A notícia da morte de Cristina vítima do coronavírus me pegou num momento em que estava ouvindo novamente seus discos (comprei todos eles em formato digital – sim sou estranho e ainda compro discos, mesmo os que tenho em vinil ou CD) com o mesmo interesse das primeiras audições nos anos 1980. Acho que a primeira vez que li sobre sua música foi em crítica de Ezequiel Neves, exagerado como sempre, não sei em qual revista ou jornal. Começava citando os primeiros versos de Don’t be greedy: “toda vez que eu quero te beijar, você põe um cigarro entre os lábios”. Foi o suficiente para eu comprar o LP. Por um milagre encontrava todos os lançamentos da ZE Records, a gravadora de Cristina, importados, num sebo perto da minha casa. Nunca entendi como aquilo ia parar ali. Tenho ainda aquele disco natalino, com vinil branco (que inclui a maravilhosa Things fall apart de Cristina, a mais triste canção natalina de todos os tempos?). Ou aquele James White and The Blacks – com Bern Nix, na época também guitarrista de Ornette Coleman.
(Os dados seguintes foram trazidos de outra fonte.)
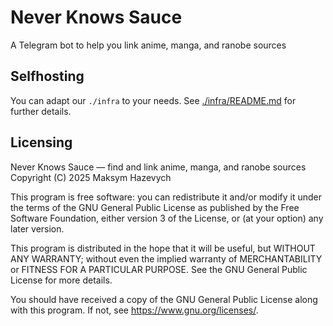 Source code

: # Never Knows Sauce

A Telegram bot to help you link anime, manga, and ranobe sources

## Selfhosting

You can adapt our `./infra` to your needs. See [./infra/README.md](./infra/README.md)
for further details.

## Licensing

Never Knows Sauce — find and link anime, manga, and ranobe sources
Copyright (C) 2025  Maksym Hazevych

This program is free software: you can redistribute it and/or modify it under
the terms of the GNU General Public License as published by the Free Software
Foundation, either version 3 of the License, or (at your option) any later
version.

This program is distributed in the hope that it will be useful, but WITHOUT ANY
WARRANTY; without even the implied warranty of MERCHANTABILITY or FITNESS FOR A
PARTICULAR PURPOSE. See the GNU General Public License for more details.

You should have received a copy of the GNU General Public License along with
this program. If not, see <https://www.gnu.org/licenses/>.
Acho que todos os primeiros discos de Kid Creole and The Coconuts tiveram lançamentos brasileiros. Tenho inclusive o compacto nacional das Coconuts com Did you have to love me like you did. August Darnell, que incarnava o Kid Creole, tinha fãs influentes por aqui. Lembro de uma edição do programa Mocidade Independente, uma das criações mais ousadas da TV no Brasil, com uma conversa entre Nelson Motta e Júlio Barroso comparando August Darnell a Marcel Duchamp. Isso rendeu: tanto que a banda fez pelo menos dois shows no Rio, quando não era comum turnês internacionais em território brasileiro – tive a sorte de ver uma apresentação memorável, em dia de temporal na cidade com carros boiando na Jardim Botânico, no Pão de Açúcar. Com Coatimundi, genial arranjador e percussionista (membro das sensacionais Dr. Buzzard’s Original Savannah Band e Don Armando’s Second Avenue Rhumba Band) que foi até capa da revista The Face, e tudo.
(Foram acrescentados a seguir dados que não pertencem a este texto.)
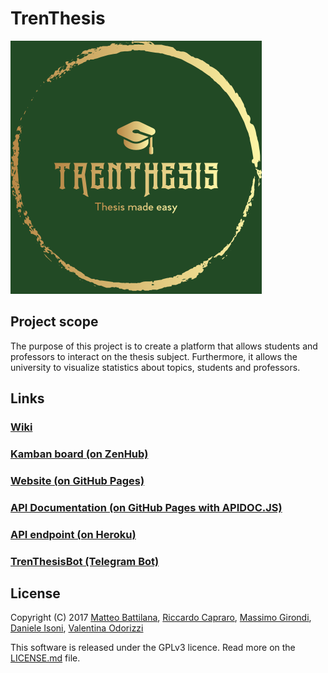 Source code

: # TrenThesis
![logo](docs/logo/logo.png)

## Project scope
The purpose of this project is to create a platform that allows students and professors to interact on the thesis subject. Furthermore, it allows the university to visualize statistics about topics, students and professors.

## Links

### [Wiki](https://github.com/MassimoGirondi/TrenThesis/wiki)
### [Kamban board (on ZenHub)](https://app.zenhub.com/workspace/o/massimogirondi/trenthesis/boards)
### [Website (on GitHub Pages)](https://massimogirondi.github.io/TrenThesis/)
### [API Documentation (on GitHub Pages with APIDOC.JS)](https://massimogirondi.github.io/TrenThesis/apidoc/)
### [API endpoint (on Heroku)](https://trenthesis.herokuapp.com/)
### [TrenThesisBot (Telegram Bot)](https://t.me/TrenThesis_bot)

## License

 Copyright (C) 2017 [Matteo Battilana](matteo.battilana@studenti.unitn.it), [Riccardo Capraro](riccardo.capraro@studenti.unitn.it), [Massimo Girondi](massimo.girondi@studenti.unitn.it), [Daniele Isoni](daniele.isoni@studenti.unitn.it), [Valentina Odorizzi](valentina.odorizzi@studenti.unitn.it)

This software is released under the GPLv3 licence. Read more on the [LICENSE.md](./LICENSE.md) file.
August Darnell e Andy Hernandes (Coatimundi) foram responsáveis pela sonoridade pós-latina pós-moderna do primeiro disco de Cristina. O segundo, mais “new wave”, foi produzido por Don Was (também produtor de Things fall apart). Os dois anunciaram muito o que várias cantoras (Madonna e turma) de mais sucesso fizeram conceitualmente a seguir. Tudo ali foi reprocessado pela máquina pop, inclusive a capa de Jean-Paul Goude para Sleep it off, que depois reaparece quase igual, também assinada por Goude, em capa de Grace Jones.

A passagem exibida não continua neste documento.